Education chief: Keep 2009 law's reforms on track

Kentucky Education Commissioner Terry Holliday
Kentucky Education Commissioner Terry Holliday

Kentucky Education Commissioner Terry Holliday "strongly" opposes any delay in implementing Senate Bill 1, the wide-ranging education reform bill that lawmakers passed in 2009, he told Gov. Steve Beshear and state legislative leaders in a letter on Friday.

Holliday said in an interview Tuesday that the letter was intended to "head off" apparent efforts by educators in some parts of Kentucky who are urging lawmakers to delay SB 1, possibly until 2015. Holliday contended that a delay would be a blow for Kentucky's schoolchildren.

"I wanted to head it off before it got steamrolling," Holliday said. "The General Assembly members are getting bombarded with issues right now, and they're going to come back to Frankfort in early February. ... I hope the governor, the (Senate) president and the (House) speaker will take a strong stand that our kids deserve this."

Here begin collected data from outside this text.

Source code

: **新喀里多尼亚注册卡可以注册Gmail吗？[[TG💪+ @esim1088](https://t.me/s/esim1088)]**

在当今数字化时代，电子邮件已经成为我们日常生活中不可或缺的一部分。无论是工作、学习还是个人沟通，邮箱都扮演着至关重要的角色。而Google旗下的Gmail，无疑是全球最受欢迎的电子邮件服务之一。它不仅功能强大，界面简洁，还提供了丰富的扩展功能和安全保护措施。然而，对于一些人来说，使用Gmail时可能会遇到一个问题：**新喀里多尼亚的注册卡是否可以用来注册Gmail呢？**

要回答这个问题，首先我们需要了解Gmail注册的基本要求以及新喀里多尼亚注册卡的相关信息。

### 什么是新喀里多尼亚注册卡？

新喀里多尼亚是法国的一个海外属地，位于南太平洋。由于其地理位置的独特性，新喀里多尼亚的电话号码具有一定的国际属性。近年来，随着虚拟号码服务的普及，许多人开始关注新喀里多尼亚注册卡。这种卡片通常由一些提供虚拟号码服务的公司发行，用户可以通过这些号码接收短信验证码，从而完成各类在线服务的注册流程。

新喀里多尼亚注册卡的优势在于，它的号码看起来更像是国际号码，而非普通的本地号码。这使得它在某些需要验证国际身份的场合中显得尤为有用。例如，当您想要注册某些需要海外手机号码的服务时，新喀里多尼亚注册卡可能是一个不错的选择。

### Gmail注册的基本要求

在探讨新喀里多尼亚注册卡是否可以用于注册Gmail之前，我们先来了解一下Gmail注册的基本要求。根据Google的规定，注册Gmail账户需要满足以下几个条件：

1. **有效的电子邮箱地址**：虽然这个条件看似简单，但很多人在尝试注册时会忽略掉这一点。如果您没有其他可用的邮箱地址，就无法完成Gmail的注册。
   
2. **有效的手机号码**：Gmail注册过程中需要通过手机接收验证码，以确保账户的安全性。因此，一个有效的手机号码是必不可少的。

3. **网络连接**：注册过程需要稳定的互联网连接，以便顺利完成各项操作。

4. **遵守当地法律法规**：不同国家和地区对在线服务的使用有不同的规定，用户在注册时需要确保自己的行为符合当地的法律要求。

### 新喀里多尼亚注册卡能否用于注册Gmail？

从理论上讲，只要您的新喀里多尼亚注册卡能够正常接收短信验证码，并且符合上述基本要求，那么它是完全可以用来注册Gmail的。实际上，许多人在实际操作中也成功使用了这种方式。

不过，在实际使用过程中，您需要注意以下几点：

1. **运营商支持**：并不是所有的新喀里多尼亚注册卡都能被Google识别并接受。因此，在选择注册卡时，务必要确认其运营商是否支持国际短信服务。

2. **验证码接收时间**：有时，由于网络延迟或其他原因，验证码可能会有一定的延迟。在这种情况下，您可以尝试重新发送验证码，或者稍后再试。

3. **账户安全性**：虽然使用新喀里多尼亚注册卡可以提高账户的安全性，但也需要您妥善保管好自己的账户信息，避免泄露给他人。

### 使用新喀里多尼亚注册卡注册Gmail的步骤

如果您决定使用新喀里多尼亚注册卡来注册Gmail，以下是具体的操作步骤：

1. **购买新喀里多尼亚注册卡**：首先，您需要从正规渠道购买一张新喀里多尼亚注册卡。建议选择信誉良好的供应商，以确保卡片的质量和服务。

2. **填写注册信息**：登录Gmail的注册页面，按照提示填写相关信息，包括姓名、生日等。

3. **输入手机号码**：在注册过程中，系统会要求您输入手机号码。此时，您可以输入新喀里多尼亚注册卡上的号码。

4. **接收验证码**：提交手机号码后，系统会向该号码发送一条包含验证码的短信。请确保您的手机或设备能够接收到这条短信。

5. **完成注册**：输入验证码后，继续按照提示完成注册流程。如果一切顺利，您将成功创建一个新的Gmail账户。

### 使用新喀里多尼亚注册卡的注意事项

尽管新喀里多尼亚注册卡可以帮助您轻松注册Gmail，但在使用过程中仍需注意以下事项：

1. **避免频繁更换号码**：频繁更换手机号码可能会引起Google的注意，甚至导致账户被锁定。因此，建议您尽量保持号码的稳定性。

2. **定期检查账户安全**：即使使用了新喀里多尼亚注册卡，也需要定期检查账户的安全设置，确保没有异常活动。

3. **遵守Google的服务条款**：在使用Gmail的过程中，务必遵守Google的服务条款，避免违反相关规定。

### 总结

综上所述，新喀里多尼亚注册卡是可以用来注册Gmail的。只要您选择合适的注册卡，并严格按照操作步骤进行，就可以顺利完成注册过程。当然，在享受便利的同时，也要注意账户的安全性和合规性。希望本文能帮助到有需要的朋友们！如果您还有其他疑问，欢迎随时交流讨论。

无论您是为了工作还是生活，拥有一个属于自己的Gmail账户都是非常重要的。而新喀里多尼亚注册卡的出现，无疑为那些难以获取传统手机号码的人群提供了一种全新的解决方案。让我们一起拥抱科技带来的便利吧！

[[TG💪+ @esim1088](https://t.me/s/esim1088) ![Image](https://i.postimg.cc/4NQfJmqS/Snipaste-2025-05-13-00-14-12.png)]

Holliday said delaying SB 1 was a "major topic of conversation" at a meeting between some educators and lawmakers in Western Kentucky last week and at a similar session in far Western Kentucky a few weeks ago.

Holliday sent the letter to Senate President David Williams, R-Burkesville; House Speaker Greg Stumbo, D-Prestonsburg; Senate Education Committee chairman Ken Winters, R-Murray; and House Education Committee chairman Carl Rollins, D-Midway. Copies also went to Beshear and state school board members, Holliday's office said.

Williams said later Tuesday that he agrees with Holliday that implementation of SB 1 should stay on schedule.

Educators generally have hailed the measure as one of the state's most important education initiatives since the Kentucky Education Reform Act. Its many provisions include requirements for new core-content standards and a new statewide school assessment and accountability system that would kick in with the 2011-2012 school year.

There have been questions for some time, however, centered on where the money for implementation would come from. The original legislation didn't specify funding.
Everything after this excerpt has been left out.